*** Opening INFORMATION PROVIDED ***

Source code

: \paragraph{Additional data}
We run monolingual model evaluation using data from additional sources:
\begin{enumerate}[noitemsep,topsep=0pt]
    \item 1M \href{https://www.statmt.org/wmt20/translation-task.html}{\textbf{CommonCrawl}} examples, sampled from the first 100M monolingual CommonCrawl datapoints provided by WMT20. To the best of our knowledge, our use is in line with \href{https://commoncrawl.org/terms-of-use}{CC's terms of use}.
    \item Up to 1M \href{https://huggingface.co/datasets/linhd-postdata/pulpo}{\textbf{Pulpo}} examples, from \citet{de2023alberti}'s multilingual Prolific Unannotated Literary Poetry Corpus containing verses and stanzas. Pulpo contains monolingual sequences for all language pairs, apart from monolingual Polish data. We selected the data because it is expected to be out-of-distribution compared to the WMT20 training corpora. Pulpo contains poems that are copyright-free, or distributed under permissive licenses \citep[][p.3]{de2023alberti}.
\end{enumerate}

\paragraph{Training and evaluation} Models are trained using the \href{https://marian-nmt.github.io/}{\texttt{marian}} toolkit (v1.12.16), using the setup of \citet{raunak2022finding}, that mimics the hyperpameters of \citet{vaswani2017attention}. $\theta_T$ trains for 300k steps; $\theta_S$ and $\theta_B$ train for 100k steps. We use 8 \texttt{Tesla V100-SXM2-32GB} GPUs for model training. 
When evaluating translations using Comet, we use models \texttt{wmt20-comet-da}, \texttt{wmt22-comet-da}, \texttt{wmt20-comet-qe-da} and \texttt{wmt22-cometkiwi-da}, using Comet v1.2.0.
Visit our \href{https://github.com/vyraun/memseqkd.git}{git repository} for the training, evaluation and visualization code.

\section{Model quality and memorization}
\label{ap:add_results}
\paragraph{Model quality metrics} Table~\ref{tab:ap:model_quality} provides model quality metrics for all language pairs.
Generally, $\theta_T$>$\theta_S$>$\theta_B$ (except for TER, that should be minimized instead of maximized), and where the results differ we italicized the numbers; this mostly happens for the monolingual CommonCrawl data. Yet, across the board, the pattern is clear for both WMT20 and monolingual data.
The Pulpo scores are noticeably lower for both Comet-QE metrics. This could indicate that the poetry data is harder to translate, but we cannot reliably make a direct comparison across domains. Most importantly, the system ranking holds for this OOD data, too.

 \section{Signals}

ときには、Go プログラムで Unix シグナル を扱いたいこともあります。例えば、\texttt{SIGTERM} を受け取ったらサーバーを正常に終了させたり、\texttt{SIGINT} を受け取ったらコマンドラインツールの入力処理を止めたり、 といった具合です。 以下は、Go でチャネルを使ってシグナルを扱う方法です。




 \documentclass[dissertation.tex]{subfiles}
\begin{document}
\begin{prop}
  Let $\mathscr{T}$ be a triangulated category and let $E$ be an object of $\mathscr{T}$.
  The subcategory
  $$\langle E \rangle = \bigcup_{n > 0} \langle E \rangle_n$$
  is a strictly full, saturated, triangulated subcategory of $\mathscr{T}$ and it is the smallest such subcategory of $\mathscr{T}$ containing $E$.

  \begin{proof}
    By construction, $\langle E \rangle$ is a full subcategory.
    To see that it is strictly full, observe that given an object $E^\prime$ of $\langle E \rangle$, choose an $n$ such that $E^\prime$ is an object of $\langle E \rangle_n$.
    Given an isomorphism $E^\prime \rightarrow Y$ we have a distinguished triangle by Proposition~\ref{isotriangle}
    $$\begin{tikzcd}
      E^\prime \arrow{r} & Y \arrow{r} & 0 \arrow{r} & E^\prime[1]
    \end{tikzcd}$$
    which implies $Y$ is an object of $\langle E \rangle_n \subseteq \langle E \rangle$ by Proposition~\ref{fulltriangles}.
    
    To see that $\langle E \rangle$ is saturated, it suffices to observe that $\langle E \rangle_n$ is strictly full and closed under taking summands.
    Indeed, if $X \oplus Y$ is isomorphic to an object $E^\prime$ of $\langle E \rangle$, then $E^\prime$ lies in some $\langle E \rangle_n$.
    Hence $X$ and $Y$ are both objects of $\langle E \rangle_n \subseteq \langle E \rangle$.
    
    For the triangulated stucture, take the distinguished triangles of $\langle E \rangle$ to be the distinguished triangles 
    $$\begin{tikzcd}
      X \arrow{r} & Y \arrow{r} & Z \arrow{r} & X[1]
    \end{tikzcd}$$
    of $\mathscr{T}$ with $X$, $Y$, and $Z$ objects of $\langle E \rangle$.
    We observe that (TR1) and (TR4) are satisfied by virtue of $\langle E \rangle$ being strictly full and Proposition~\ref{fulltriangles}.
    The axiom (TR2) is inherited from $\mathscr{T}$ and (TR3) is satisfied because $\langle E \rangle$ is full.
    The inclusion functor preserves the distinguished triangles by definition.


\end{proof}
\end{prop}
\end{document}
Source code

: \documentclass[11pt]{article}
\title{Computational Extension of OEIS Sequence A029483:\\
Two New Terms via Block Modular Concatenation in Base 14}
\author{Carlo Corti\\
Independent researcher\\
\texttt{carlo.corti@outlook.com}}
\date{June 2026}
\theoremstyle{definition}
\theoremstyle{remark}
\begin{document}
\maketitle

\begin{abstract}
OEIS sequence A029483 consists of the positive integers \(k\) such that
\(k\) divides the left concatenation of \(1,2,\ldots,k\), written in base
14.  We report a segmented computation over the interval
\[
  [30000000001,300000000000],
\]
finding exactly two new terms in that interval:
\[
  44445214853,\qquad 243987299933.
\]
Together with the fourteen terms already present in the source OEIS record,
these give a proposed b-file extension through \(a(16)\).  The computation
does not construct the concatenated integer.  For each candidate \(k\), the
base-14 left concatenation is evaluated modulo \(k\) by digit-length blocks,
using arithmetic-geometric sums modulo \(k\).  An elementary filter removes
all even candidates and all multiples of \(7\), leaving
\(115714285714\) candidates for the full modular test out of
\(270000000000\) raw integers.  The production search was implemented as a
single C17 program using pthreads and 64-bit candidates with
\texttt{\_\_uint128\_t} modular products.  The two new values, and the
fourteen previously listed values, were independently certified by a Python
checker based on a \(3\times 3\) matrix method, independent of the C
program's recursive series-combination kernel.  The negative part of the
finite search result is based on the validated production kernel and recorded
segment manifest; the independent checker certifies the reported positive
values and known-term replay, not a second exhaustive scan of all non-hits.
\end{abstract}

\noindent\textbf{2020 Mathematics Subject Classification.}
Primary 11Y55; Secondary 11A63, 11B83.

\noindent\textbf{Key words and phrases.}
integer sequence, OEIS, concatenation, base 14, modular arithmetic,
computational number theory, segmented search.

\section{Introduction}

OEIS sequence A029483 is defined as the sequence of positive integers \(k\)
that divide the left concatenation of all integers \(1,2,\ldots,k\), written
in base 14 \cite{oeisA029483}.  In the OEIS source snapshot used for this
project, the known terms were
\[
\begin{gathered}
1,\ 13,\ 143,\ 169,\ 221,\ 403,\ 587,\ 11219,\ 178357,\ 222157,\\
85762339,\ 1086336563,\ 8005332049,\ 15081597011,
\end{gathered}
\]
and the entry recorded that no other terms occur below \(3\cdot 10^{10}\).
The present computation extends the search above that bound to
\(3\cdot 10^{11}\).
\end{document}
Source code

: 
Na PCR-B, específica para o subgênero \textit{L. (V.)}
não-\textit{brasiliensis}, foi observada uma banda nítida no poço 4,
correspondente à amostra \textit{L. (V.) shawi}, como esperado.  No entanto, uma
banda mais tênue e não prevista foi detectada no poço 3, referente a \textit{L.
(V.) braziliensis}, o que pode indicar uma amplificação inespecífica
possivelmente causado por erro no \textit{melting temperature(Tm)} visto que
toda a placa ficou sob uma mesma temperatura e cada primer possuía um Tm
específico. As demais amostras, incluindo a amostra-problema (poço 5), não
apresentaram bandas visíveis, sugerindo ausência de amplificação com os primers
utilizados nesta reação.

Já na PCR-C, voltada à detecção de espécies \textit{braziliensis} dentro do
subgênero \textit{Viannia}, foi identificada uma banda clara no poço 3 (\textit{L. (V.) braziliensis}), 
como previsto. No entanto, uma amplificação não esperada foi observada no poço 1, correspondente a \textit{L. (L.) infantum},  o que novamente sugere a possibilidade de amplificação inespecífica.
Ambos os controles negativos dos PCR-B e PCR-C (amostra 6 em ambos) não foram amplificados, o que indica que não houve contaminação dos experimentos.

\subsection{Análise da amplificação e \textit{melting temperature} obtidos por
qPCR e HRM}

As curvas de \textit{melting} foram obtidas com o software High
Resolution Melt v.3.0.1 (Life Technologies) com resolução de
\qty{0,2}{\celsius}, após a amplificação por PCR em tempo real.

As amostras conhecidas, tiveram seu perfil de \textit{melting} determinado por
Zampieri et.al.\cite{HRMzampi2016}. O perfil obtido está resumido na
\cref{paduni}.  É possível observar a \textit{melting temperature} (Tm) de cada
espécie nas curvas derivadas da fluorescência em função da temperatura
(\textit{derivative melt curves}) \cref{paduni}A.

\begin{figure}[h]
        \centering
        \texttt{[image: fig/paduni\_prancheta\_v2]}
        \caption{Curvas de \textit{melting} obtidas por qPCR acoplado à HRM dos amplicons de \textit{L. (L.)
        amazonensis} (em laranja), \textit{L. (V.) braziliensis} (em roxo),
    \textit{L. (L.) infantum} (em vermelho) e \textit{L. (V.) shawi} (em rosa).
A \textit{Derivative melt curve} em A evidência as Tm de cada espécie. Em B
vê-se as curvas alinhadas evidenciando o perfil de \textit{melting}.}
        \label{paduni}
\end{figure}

*** Closing INFORMATION PROVIDED ***

*TASK TO COMPLETE:*
Look above for the line holding "The inclusion functor". Print it and every line after it, exactly, through the line holding "Two New Terms via".

*THE COMPLETED TASK:*
    The inclusion functor preserves the distinguished triangles by definition.


\end{proof}
\end{prop}
\end{document}
Source code

: \documentclass[11pt]{article}
\title{Computational Extension of OEIS Sequence A029483:\\
Two New Terms via Block Modular Concatenation in Base 14}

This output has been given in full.